La principal es la de los números. ¿Cuál ganará, mejor por goleada, en taquilla? Es pronto para saberlo, aunque la campaña de marketing de Barbie se estudiará en las escuelas y todo apunta a que lograrán ventaja como el fenómeno cinéfilo del año. Pero lo cierto es que más allá del ránking de recaudación, las cintas plantean no solo formas totalmente diferentes de entender la estética, sino que tienen potenciales trasfondos éticos y filosóficos de interés.

Para empezar, Barbie es el estereotipo por antonomasia de la mujer modelo del patriarcado. Esa visión perfecta e imposible en sí misma. Curiosamente, no fue siempre así. La muñeca nació como un ejemplo para las niñas de que se podía ser más que solo amas de casa y madres. Así la ideó Ruth Handler, su creadora, en 1959.

La cinta de Gerwig recupera parte de esta idea ya que la muñeca, a quien da vida Margot Robbie, es expulsada de su mundo perfecto y enviada al mundo real. Eso es lo que les puede ocurrir a tantas personas que han crecido siempre bajo las constricciones de lo normativo. Y no hablamos solo de mujeres.

Cuando cae el mundo de perfección, de sombras platónicas, de cánones que son, por definición, limitantes, es cuando la diversión comienza porque el mundo real se muestra con toda su variedad, diversidad y sus posibilidades, y el mundo perfecto se revela como una simple apariencia, un reflejo.

Por otro lado, Oppenheimer plantea un clásico de la ética: ¿Es lo mismo poder y deber? El contexto histórico en el que se mueve la cinta parece anular cuestiones morales. Como los nazis pretendían la bomba y lo nazi es el epítome del mal, está bien que los americanos llegaran antes porque, ¿qué habría hecho Hitler con la atómica en su poder? Pero la realidad es que Hitler no la desarrolló y los americanos sí y masacraron Hiroshima y Nagasaki para acabar con la Segunda Guerra Mundial.

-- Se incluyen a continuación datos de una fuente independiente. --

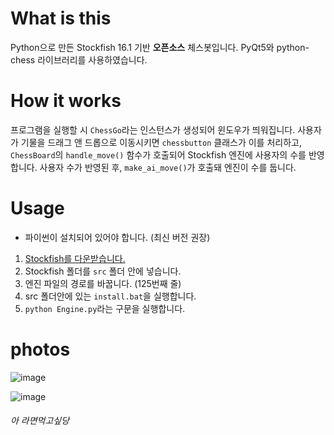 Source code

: 

# What is this

Python으로 만든 Stockfish 16.1 기반 **오픈소스** 체스봇입니다. PyQt5와 python-chess 라이브러리를 사용하였습니다.

# How it works

프로그램을 실행할 시 `ChessGo`라는 인스턴스가 생성되어 윈도우가 띄워집니다. 사용자가 기물을 드래그 앤 드롭으로 이동시키면 `chessbutton` 클래스가 이를 처리하고, `ChessBoard`의 `handle_move()` 함수가 호출되어 Stockfish 엔진에 사용자의 수를 반영합니다. 사용자 수가 반영된 후, `make_ai_move()`가 호출돼 엔진이 수를 둡니다.

# Usage

- 파이썬이 설치되어 있어야 합니다. (최신 버전 권장)
1. [Stockfish를 다운받습니다.](https://stockfishchess.org/)
2. Stockfish 폴더를 `src` 폴더 안에 넣습니다.
3. 엔진 파일의 경로를 바꿉니다. (125번째 줄)
4. src 폴더안에 있는 `install.bat`을 실행합니다.
5. `python Engine.py`라는 구문을 실행합니다.

# photos
![image](https://github.com/user-attachments/assets/a1573c18-5a28-4bde-b2ca-db0f523ae621)

![image](https://github.com/user-attachments/assets/05ba9410-f00a-4f90-bfa1-963eeb65690f)


###### 아 라면먹고싶당

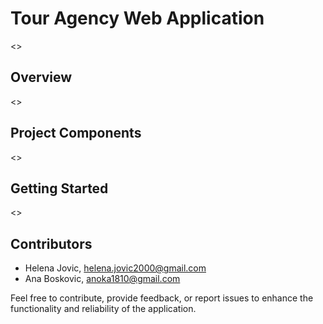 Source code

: # Tour Agency Web Application

<>

## Overview

<>

## Project Components

<>

## Getting Started

<>

## Contributors

- Helena Jovic, helena.jovic2000@gmail.com
- Ana Boskovic, anoka1810@gmail.com


Feel free to contribute, provide feedback, or report issues to enhance the functionality and reliability of the application.
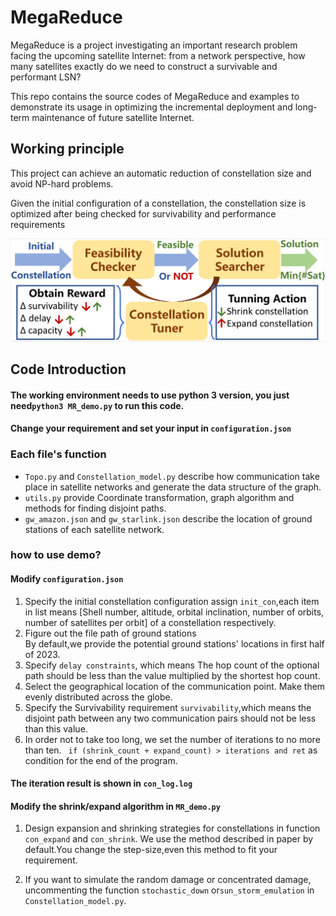 # MegaReduce

MegaReduce is a project investigating an important research problem facing the upcoming satellite Internet: from a
network perspective, how many satellites exactly do we need to construct a survivable and performant LSN?

This repo contains the source codes of MegaReduce and examples to demonstrate its usage in optimizing the
incremental deployment and long-term maintenance of future satellite Internet.

## Working principle

This project can achieve an automatic reduction of constellation size and avoid NP-hard problems.

Given the initial configuration of a constellation, the constellation size is optimized after being checked for
survivability and performance requirements

![Working Principle of MegaReduce](./figures/figure1.png)

## Code Introduction

#### The working environment needs to use python 3 version, you just need`python3 MR_demo.py` to run this code.

#### Change your requirement and set your input in `configuration.json`

### Each file's function

- `Topo.py` and `Constellation_model.py` describe how communication take place in satellite networks and generate the
  data structure of the graph.
- `utils.py` provide Coordinate transformation, graph algorithm and methods for finding disjoint paths.
- `gw_amazon.json` and `gw_starlink.json` describe the location of ground stations of each satellite network.

### how to use demo?

#### Modify `configuration.json`

1. Specify the initial constellation configuration
   assign `init_con`,each item in list
   means [Shell number, altitude, orbital inclination, number of orbits, number of satellites per orbit] of a
   constellation respectively.
2. Figure out the file path of ground stations  
   By default,we provide the potential ground stations' locations in first half of 2023.
3. Specify `delay constraints`, which means The hop count of the optional path should be less than the value multiplied
   by the shortest hop count.
4. Select the geographical location of the communication point. Make them evenly distributed across the globe.
5. Specify the Survivability requirement `survivability`,which means the disjoint path between any two communication
   pairs should not be less than this value.
6. In order not to take too long, we set the number of iterations to no more than ten.
   `` if (shrink_count + expand_count) > iterations and ret`` as condition for the end of the program.

#### The iteration result is shown in `con_log.log`

#### Modify the shrink/expand algorithm in `MR_demo.py`

1. Design expansion and shrinking strategies for constellations in function `con_expand` and `con_shrink`.
   We use the method described in paper by default.You change the step-size,even this method to fit your requirement.

2. If you want to simulate the random damage or concentrated damage, uncommenting the function `stochastic_down`
   or`sun_storm_emulation`
   in `Constellation_model.py`.
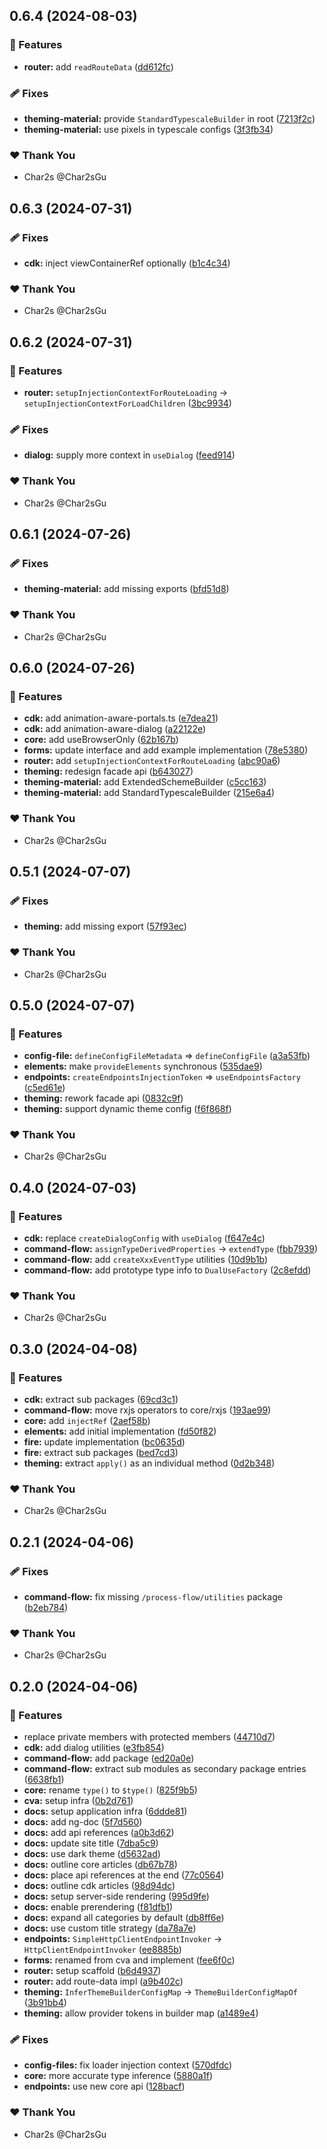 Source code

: ## 0.6.4 (2024-08-03)

### 🚀 Features

- **router:** add `readRouteData` ([dd612fc](https://github.com/TheNightmareX/angularly/commit/dd612fc))

### 🩹 Fixes

- **theming-material:** provide `StandardTypescaleBuilder` in root ([7213f2c](https://github.com/TheNightmareX/angularly/commit/7213f2c))
- **theming-material:** use pixels in typescale configs ([3f3fb34](https://github.com/TheNightmareX/angularly/commit/3f3fb34))

### ❤️ Thank You

- Char2s @Char2sGu

## 0.6.3 (2024-07-31)

### 🩹 Fixes

- **cdk:** inject viewContainerRef optionally ([b1c4c34](https://github.com/TheNightmareX/angularly/commit/b1c4c34))

### ❤️ Thank You

- Char2s @Char2sGu

## 0.6.2 (2024-07-31)

### 🚀 Features

- **router:** `setupInjectionContextForRouteLoading` -> `setupInjectionContextForLoadChildren` ([3bc9934](https://github.com/TheNightmareX/angularly/commit/3bc9934))

### 🩹 Fixes

- **dialog:** supply more context in `useDialog` ([feed914](https://github.com/TheNightmareX/angularly/commit/feed914))

### ❤️ Thank You

- Char2s @Char2sGu

## 0.6.1 (2024-07-26)

### 🩹 Fixes

- **theming-material:** add missing exports ([bfd51d8](https://github.com/TheNightmareX/angularly/commit/bfd51d8))

### ❤️ Thank You

- Char2s @Char2sGu

## 0.6.0 (2024-07-26)

### 🚀 Features

- **cdk:** add animation-aware-portals.ts ([e7dea21](https://github.com/TheNightmareX/angularly/commit/e7dea21))
- **cdk:** add animation-aware-dialog ([a22122e](https://github.com/TheNightmareX/angularly/commit/a22122e))
- **core:** add useBrowserOnly ([62b167b](https://github.com/TheNightmareX/angularly/commit/62b167b))
- **forms:** update interface and add example implementation ([78e5380](https://github.com/TheNightmareX/angularly/commit/78e5380))
- **router:** add `setupInjectionContextForRouteLoading` ([abc90a6](https://github.com/TheNightmareX/angularly/commit/abc90a6))
- **theming:** redesign facade api ([b643027](https://github.com/TheNightmareX/angularly/commit/b643027))
- **theming-material:** add ExtendedSchemeBuilder ([c5cc163](https://github.com/TheNightmareX/angularly/commit/c5cc163))
- **theming-material:** add StandardTypescaleBuilder ([215e6a4](https://github.com/TheNightmareX/angularly/commit/215e6a4))

### ❤️ Thank You

- Char2s @Char2sGu

## 0.5.1 (2024-07-07)

### 🩹 Fixes

- **theming:** add missing export ([57f93ec](https://github.com/TheNightmareX/angularly/commit/57f93ec))

### ❤️ Thank You

- Char2s @Char2sGu

## 0.5.0 (2024-07-07)

### 🚀 Features

- **config-file:** `defineConfigFileMetadata` => `defineConfigFile` ([a3a53fb](https://github.com/TheNightmareX/angularly/commit/a3a53fb))
- **elements:** make `provideElements` synchronous ([535dae9](https://github.com/TheNightmareX/angularly/commit/535dae9))
- **endpoints:** `createEndpointsInjectionToken` => `useEndpointsFactory` ([c5ed61e](https://github.com/TheNightmareX/angularly/commit/c5ed61e))
- **theming:** rework facade api ([0832c9f](https://github.com/TheNightmareX/angularly/commit/0832c9f))
- **theming:** support dynamic theme config ([f6f868f](https://github.com/TheNightmareX/angularly/commit/f6f868f))

### ❤️ Thank You

- Char2s @Char2sGu

## 0.4.0 (2024-07-03)

### 🚀 Features

- **cdk:** replace `createDialogConfig` with `useDialog` ([f647e4c](https://github.com/TheNightmareX/angularly/commit/f647e4c))
- **command-flow:** `assignTypeDerivedProperties` -> `extendType` ([fbb7939](https://github.com/TheNightmareX/angularly/commit/fbb7939))
- **command-flow:** add `createXxxEventType` utilities ([10d9b1b](https://github.com/TheNightmareX/angularly/commit/10d9b1b))
- **command-flow:** add prototype type info to `DualUseFactory` ([2c8efdd](https://github.com/TheNightmareX/angularly/commit/2c8efdd))

### ❤️ Thank You

- Char2s @Char2sGu

## 0.3.0 (2024-04-08)

### 🚀 Features

- **cdk:** extract sub packages ([69cd3c1](https://github.com/TheNightmareX/angularly/commit/69cd3c1))
- **command-flow:** move rxjs operators to core/rxjs ([193ae99](https://github.com/TheNightmareX/angularly/commit/193ae99))
- **core:** add `injectRef` ([2aef58b](https://github.com/TheNightmareX/angularly/commit/2aef58b))
- **elements:** add initial implementation ([fd50f82](https://github.com/TheNightmareX/angularly/commit/fd50f82))
- **fire:** update implementation ([bc0635d](https://github.com/TheNightmareX/angularly/commit/bc0635d))
- **fire:** extract sub packages ([bed7cd3](https://github.com/TheNightmareX/angularly/commit/bed7cd3))
- **theming:** extract `apply()` as an individual method ([0d2b348](https://github.com/TheNightmareX/angularly/commit/0d2b348))

### ❤️ Thank You

- Char2s @Char2sGu

## 0.2.1 (2024-04-06)

### 🩹 Fixes

- **command-flow:** fix missing `/process-flow/utilities` package ([b2eb784](https://github.com/TheNightmareX/angularly/commit/b2eb784))

### ❤️ Thank You

- Char2s @Char2sGu

## 0.2.0 (2024-04-06)

### 🚀 Features

- replace private members with protected members ([44710d7](https://github.com/TheNightmareX/angularly/commit/44710d7))
- **cdk:** add dialog utilities ([e3fb854](https://github.com/TheNightmareX/angularly/commit/e3fb854))
- **command-flow:** add package ([ed20a0e](https://github.com/TheNightmareX/angularly/commit/ed20a0e))
- **command-flow:** extract sub modules as secondary package entries ([6638fb1](https://github.com/TheNightmareX/angularly/commit/6638fb1))
- **core:** rename `type()` to `$type()` ([825f9b5](https://github.com/TheNightmareX/angularly/commit/825f9b5))
- **cva:** setup infra ([0b2d761](https://github.com/TheNightmareX/angularly/commit/0b2d761))
- **docs:** setup application infra ([6ddde81](https://github.com/TheNightmareX/angularly/commit/6ddde81))
- **docs:** add ng-doc ([5f7d560](https://github.com/TheNightmareX/angularly/commit/5f7d560))
- **docs:** add api references ([a0b3d62](https://github.com/TheNightmareX/angularly/commit/a0b3d62))
- **docs:** update site title ([7dba5c9](https://github.com/TheNightmareX/angularly/commit/7dba5c9))
- **docs:** use dark theme ([d5632ad](https://github.com/TheNightmareX/angularly/commit/d5632ad))
- **docs:** outline core articles ([db67b78](https://github.com/TheNightmareX/angularly/commit/db67b78))
- **docs:** place api references at the end ([77c0564](https://github.com/TheNightmareX/angularly/commit/77c0564))
- **docs:** outline cdk articles ([98d94dc](https://github.com/TheNightmareX/angularly/commit/98d94dc))
- **docs:** setup server-side rendering ([995d9fe](https://github.com/TheNightmareX/angularly/commit/995d9fe))
- **docs:** enable prerendering ([f81dfb1](https://github.com/TheNightmareX/angularly/commit/f81dfb1))
- **docs:** expand all categories by default ([db8ff6e](https://github.com/TheNightmareX/angularly/commit/db8ff6e))
- **docs:** use custom title strategy ([da78a7e](https://github.com/TheNightmareX/angularly/commit/da78a7e))
- **endpoints:** `SimpleHttpClientEndpointInvoker` -> `HttpClientEndpointInvoker` ([ee8885b](https://github.com/TheNightmareX/angularly/commit/ee8885b))
- **forms:** renamed from cva and implement ([fee6f0c](https://github.com/TheNightmareX/angularly/commit/fee6f0c))
- **router:** setup scaffold ([b6d4937](https://github.com/TheNightmareX/angularly/commit/b6d4937))
- **router:** add route-data impl ([a9b402c](https://github.com/TheNightmareX/angularly/commit/a9b402c))
- **theming:** `InferThemeBuilderConfigMap` -> `ThemeBuilderConfigMapOf` ([3b91bb4](https://github.com/TheNightmareX/angularly/commit/3b91bb4))
- **theming:** allow provider tokens in builder map ([a1489e4](https://github.com/TheNightmareX/angularly/commit/a1489e4))

### 🩹 Fixes

- **config-files:** fix loader injection context ([570dfdc](https://github.com/TheNightmareX/angularly/commit/570dfdc))
- **core:** more accurate type inference ([5880a1f](https://github.com/TheNightmareX/angularly/commit/5880a1f))
- **endpoints:** use new core api ([128bacf](https://github.com/TheNightmareX/angularly/commit/128bacf))

### ❤️ Thank You

- Char2s @Char2sGu
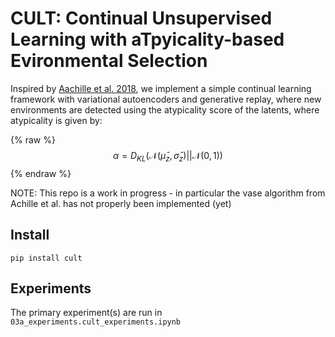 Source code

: # CULT: Continual Unsupervised Learning with aTpyicality-based Evironmental Selection



Inspired by [Aachille et al. 2018](https://arxiv.org/abs/1808.06508), we implement a simple continual learning framework with variational autoencoders and generative replay, where new environments are detected using the atypicality score of the latents, where atypicality is given by: 

{% raw %}
$$\alpha = D_{KL}(\mathcal{N}(\bar{\mu}_{z}, \bar{\sigma}_z)||\mathcal{N}(0,1))$$
{% endraw %}

NOTE: This repo is a work in progress - in particular the vase algorithm from Achille et al. has not properly been implemented (yet)

## Install

`pip install cult`

## Experiments

The primary experiment(s) are run in `03a_experiments.cult_experiments.ipynb`
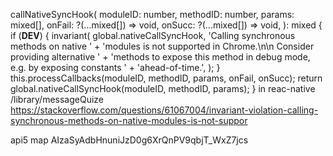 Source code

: callNativeSyncHook(
    moduleID: number,
    methodID: number,
    params: mixed[],
    onFail: ?(...mixed[]) => void,
    onSucc: ?(...mixed[]) => void,
  ): mixed {
    if (__DEV__) {
      invariant(
        global.nativeCallSyncHook,
        'Calling synchronous methods on native ' +
          'modules is not supported in Chrome.\n\n Consider providing alternative ' +
          'methods to expose this method in debug mode, e.g. by exposing constants ' +
          'ahead-of-time.',
      );
    }
    this.processCallbacks(moduleID, methodID, params, onFail, onSucc);
    return global.nativeCallSyncHook(moduleID, methodID, params);
  }
  in  reac-native /library/messageQuize
  https://stackoverflow.com/questions/61067004/invariant-violation-calling-synchronous-methods-on-native-modules-is-not-suppor


  api5 map AIzaSyAdbHnuniJzD0g6XrQnPV9qbjT_WxZ7jcs


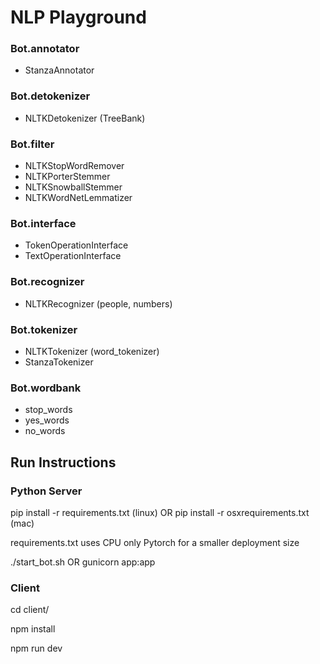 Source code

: # NLP Playground

### Bot.annotator

- StanzaAnnotator

### Bot.detokenizer

- NLTKDetokenizer (TreeBank)

### Bot.filter

- NLTKStopWordRemover
- NLTKPorterStemmer
- NLTKSnowballStemmer
- NLTKWordNetLemmatizer

### Bot.interface

- TokenOperationInterface
- TextOperationInterface

### Bot.recognizer

- NLTKRecognizer (people, numbers)

### Bot.tokenizer

- NLTKTokenizer (word_tokenizer)
- StanzaTokenizer

### Bot.wordbank

- stop_words
- yes_words
- no_words

## Run Instructions

### Python Server

pip install -r requirements.txt (linux)
OR
pip install -r osxrequirements.txt (mac)

requirements.txt uses CPU only Pytorch for a smaller deployment size

./start_bot.sh
OR
gunicorn app:app

### Client

cd client/

npm install

npm run dev
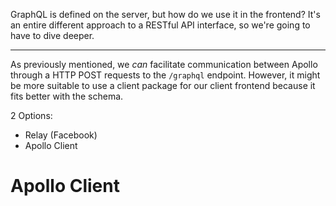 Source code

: GraphQL is defined on the server, but how do we use it in the frontend? It's an entire different approach to a RESTful API interface, so we're going to have to dive deeper.
___

As previously mentioned, we *can* facilitate communication between Apollo through a HTTP POST requests to the `/graphql` endpoint. However, it might be more suitable to use a client package for our client frontend because it fits better with the schema.

2 Options:
- Relay (Facebook)
- Apollo Client

# Apollo Client

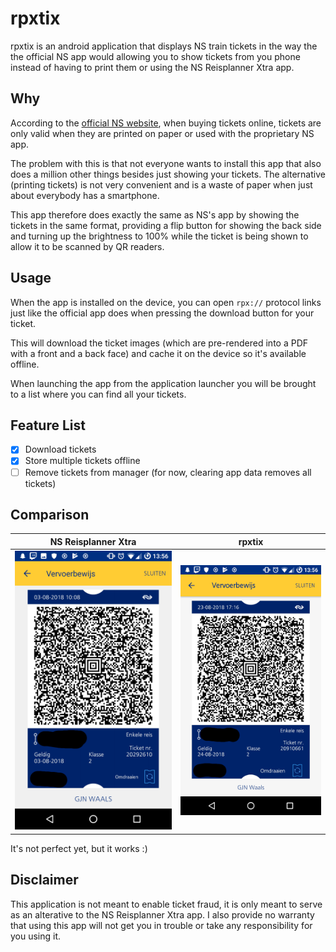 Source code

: # rpxtix

rpxtix is an android application that displays NS train tickets in the way the the official NS app would allowing you to show tickets from you phone instead of having to print them or using the NS Reisplanner Xtra app.

## Why

According to the [official NS website](https://www.ns.nl/reisinformatie/ns-op-uw-mobiel/mobiele-tickets.html), when buying tickets online, tickets are only valid when they are printed on paper or used with the proprietary NS app.

The problem with this is that not everyone wants to install this app that also does a million other things besides just showing your tickets. The alternative (printing tickets) is not very convenient and is a waste of paper when just about everybody has a smartphone.

This app therefore does exactly the same as NS's app by showing the tickets in the same format, providing a flip button for showing the back side and turning up the brightness to 100% while the ticket is being shown to allow it to be scanned by QR readers.

## Usage

When the app is installed on the device, you can open `rpx://` protocol links just like the official app does when pressing the download button for your ticket.

This will download the ticket images (which are pre-rendered into a PDF with a front and a back face) and cache it on the device so it's available offline.

When launching the app from the application launcher you will be brought to a list where you can find all your tickets.

## Feature List

* [X] Download tickets
* [X] Store multiple tickets offline
* [ ] Remove tickets from manager (for now, clearing app data removes all tickets)

## Comparison

| NS Reisplanner Xtra   | rpxtix
|----------------|----------------
| ![Official App](./doc/official.png) | ![rpxtix](./doc/rpxtix.png)

It's not perfect yet, but it works :)

## Disclaimer

This application is not meant to enable ticket fraud, it is only meant to serve as an alterative to the NS Reisplanner Xtra app. I also provide no warranty that using this app will not get you in trouble or take any responsibility for you using it.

No hay duda de que el control de la fusión nuclear es un hito científico e histórico sin precedentes, y Oppenheimer, con el resto de mentes brillantes que lo desarrollaron, fue un primer espada de la física, pero el debate moral no debe ceder ante el avance científico.

Eso mismo carcomió a Oppenheimer durante años, ya que sus dudas al saberse responsable de la posible ‘destrucción del mundo' le hicieron cuestionar parte de lo realizado por sus logros. No es fácil la respuesta, pero es obvio que lo que se haga con el descubrimiento científico no es responsabilidad del descubridor. Un cuchillo sirve igual de bien para cortar comida como para asesinar. Lo mismo ocurre con la energía nuclear: tiene varias aplicaciones. La ética debe acompañarlas porque tener el poder de destruir el planeta o una ciudad entera no significa que deba hacerse. Eso lo aprendió el Prometeo del siglo XX, pero ¿pudo, y sobre todo, debió hacer otra cosa?